What you need to do ▸ Within the records, find every line that includes the word "using" and copy it.

Data for review ▸
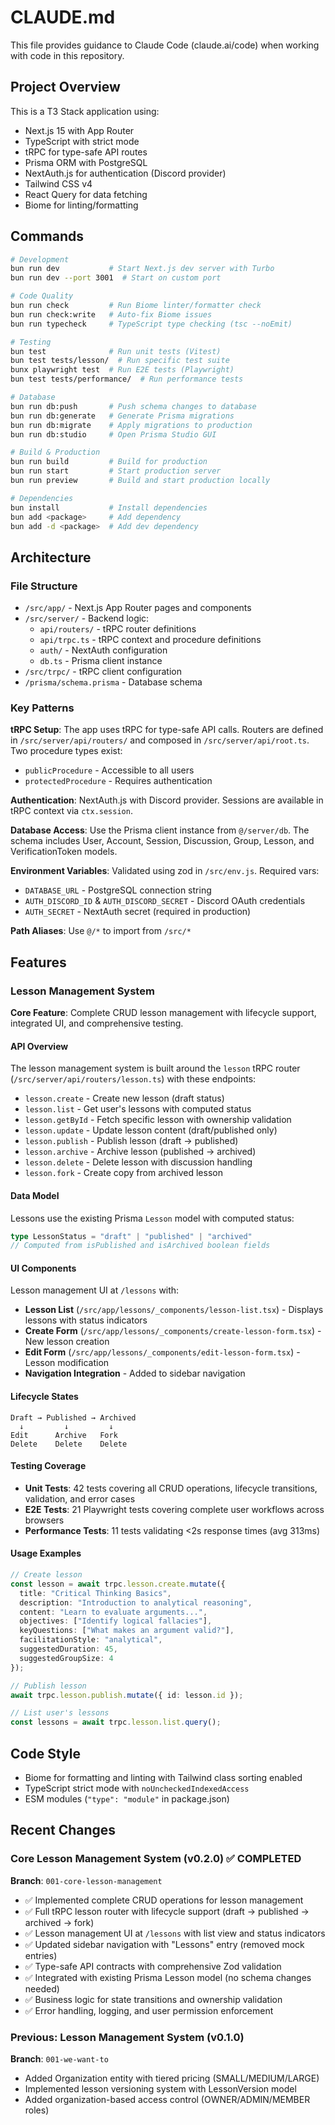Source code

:# CLAUDE.md

This file provides guidance to Claude Code (claude.ai/code) when working with code in this repository.

## Project Overview

This is a T3 Stack application using:
- Next.js 15 with App Router
- TypeScript with strict mode
- tRPC for type-safe API routes
- Prisma ORM with PostgreSQL
- NextAuth.js for authentication (Discord provider)
- Tailwind CSS v4
- React Query for data fetching
- Biome for linting/formatting

## Commands

```bash
# Development
bun run dev           # Start Next.js dev server with Turbo
bun run dev --port 3001  # Start on custom port

# Code Quality
bun run check         # Run Biome linter/formatter check
bun run check:write   # Auto-fix Biome issues
bun run typecheck     # TypeScript type checking (tsc --noEmit)

# Testing
bun test              # Run unit tests (Vitest)
bun test tests/lesson/  # Run specific test suite
bunx playwright test  # Run E2E tests (Playwright)
bun test tests/performance/  # Run performance tests

# Database
bun run db:push       # Push schema changes to database
bun run db:generate   # Generate Prisma migrations
bun run db:migrate    # Apply migrations to production
bun run db:studio     # Open Prisma Studio GUI

# Build & Production
bun run build         # Build for production
bun run start         # Start production server
bun run preview       # Build and start production locally

# Dependencies
bun install           # Install dependencies
bun add <package>     # Add dependency
bun add -d <package>  # Add dev dependency
```

## Architecture

### File Structure
- `/src/app/` - Next.js App Router pages and components
- `/src/server/` - Backend logic:
  - `api/routers/` - tRPC router definitions
  - `api/trpc.ts` - tRPC context and procedure definitions
  - `auth/` - NextAuth configuration
  - `db.ts` - Prisma client instance
- `/src/trpc/` - tRPC client configuration
- `/prisma/schema.prisma` - Database schema

### Key Patterns

**tRPC Setup**: The app uses tRPC for type-safe API calls. Routers are defined in `/src/server/api/routers/` and composed in `/src/server/api/root.ts`. Two procedure types exist:
- `publicProcedure` - Accessible to all users
- `protectedProcedure` - Requires authentication

**Authentication**: NextAuth.js with Discord provider. Sessions are available in tRPC context via `ctx.session`.

**Database Access**: Use the Prisma client instance from `@/server/db`. The schema includes User, Account, Session, Discussion, Group, Lesson, and VerificationToken models.

**Environment Variables**: Validated using zod in `/src/env.js`. Required vars:
- `DATABASE_URL` - PostgreSQL connection string
- `AUTH_DISCORD_ID` & `AUTH_DISCORD_SECRET` - Discord OAuth credentials  
- `AUTH_SECRET` - NextAuth secret (required in production)

**Path Aliases**: Use `@/*` to import from `/src/*`

## Features

### Lesson Management System

**Core Feature**: Complete CRUD lesson management with lifecycle support, integrated UI, and comprehensive testing.

#### API Overview
The lesson management system is built around the `lesson` tRPC router (`/src/server/api/routers/lesson.ts`) with these endpoints:

- `lesson.create` - Create new lesson (draft status)
- `lesson.list` - Get user's lessons with computed status
- `lesson.getById` - Fetch specific lesson with ownership validation
- `lesson.update` - Update lesson content (draft/published only)
- `lesson.publish` - Publish lesson (draft → published)
- `lesson.archive` - Archive lesson (published → archived)
- `lesson.delete` - Delete lesson with discussion handling
- `lesson.fork` - Create copy from archived lesson

#### Data Model
Lessons use the existing Prisma `Lesson` model with computed status:
```typescript
type LessonStatus = "draft" | "published" | "archived"
// Computed from isPublished and isArchived boolean fields
```

#### UI Components
Lesson management UI at `/lessons` with:
- **Lesson List** (`/src/app/lessons/_components/lesson-list.tsx`) - Displays lessons with status indicators
- **Create Form** (`/src/app/lessons/_components/create-lesson-form.tsx`) - New lesson creation
- **Edit Form** (`/src/app/lessons/_components/edit-lesson-form.tsx`) - Lesson modification
- **Navigation Integration** - Added to sidebar navigation

#### Lifecycle States
```
Draft → Published → Archived
  ↓         ↓         ↓
Edit      Archive   Fork
Delete    Delete    Delete
```

#### Testing Coverage
- **Unit Tests**: 42 tests covering all CRUD operations, lifecycle transitions, validation, and error cases
- **E2E Tests**: 21 Playwright tests covering complete user workflows across browsers
- **Performance Tests**: 11 tests validating <2s response times (avg 313ms)

#### Usage Examples
```typescript
// Create lesson
const lesson = await trpc.lesson.create.mutate({
  title: "Critical Thinking Basics",
  description: "Introduction to analytical reasoning",
  content: "Learn to evaluate arguments...",
  objectives: ["Identify logical fallacies"],
  keyQuestions: ["What makes an argument valid?"],
  facilitationStyle: "analytical",
  suggestedDuration: 45,
  suggestedGroupSize: 4
});

// Publish lesson
await trpc.lesson.publish.mutate({ id: lesson.id });

// List user's lessons
const lessons = await trpc.lesson.list.query();
```

## Code Style

- Biome for formatting and linting with Tailwind class sorting enabled
- TypeScript strict mode with `noUncheckedIndexedAccess`
- ESM modules (`"type": "module"` in package.json)

## Recent Changes

### Core Lesson Management System (v0.2.0) ✅ COMPLETED
**Branch**: `001-core-lesson-management`
- ✅ Implemented complete CRUD operations for lesson management
- ✅ Full tRPC lesson router with lifecycle support (draft → published → archived → fork)
- ✅ Lesson management UI at `/lessons` with list view and status indicators
- ✅ Updated sidebar navigation with "Lessons" entry (removed mock entries)
- ✅ Type-safe API contracts with comprehensive Zod validation
- ✅ Integrated with existing Prisma Lesson model (no schema changes needed)
- ✅ Business logic for state transitions and ownership validation
- ✅ Error handling, logging, and user permission enforcement

### Previous: Lesson Management System (v0.1.0) 
**Branch**: `001-we-want-to`
- Added Organization entity with tiered pricing (SMALL/MEDIUM/LARGE)
- Implemented lesson versioning system with LessonVersion model
- Added organization-based access control (OWNER/ADMIN/MEMBER roles)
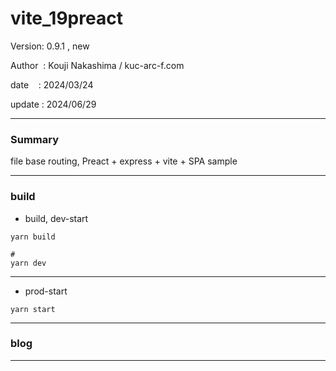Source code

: ﻿# vite_19preact

 Version: 0.9.1 , new

 Author  : Kouji Nakashima / kuc-arc-f.com

 date    : 2024/03/24 

 update  : 2024/06/29

***
### Summary

file base routing, Preact + express + vite +  SPA sample

***
### build

* build, dev-start

```
yarn build

#
yarn dev
```

***
* prod-start

```
yarn start
```

***
### blog 

***

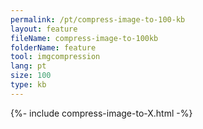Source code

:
 ```yaml
---
permalink: /pt/compress-image-to-100-kb
layout: feature
fileName: compress-image-to-100kb
folderName: feature
tool: imgcompression
lang: pt
size: 100
type: kb
---
```


{%- include compress-image-to-X.html -%}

Answer to the exercise ▸
This is a T3 Stack application using:
**Environment Variables**: Validated using zod in `/src/env.js`. Required vars:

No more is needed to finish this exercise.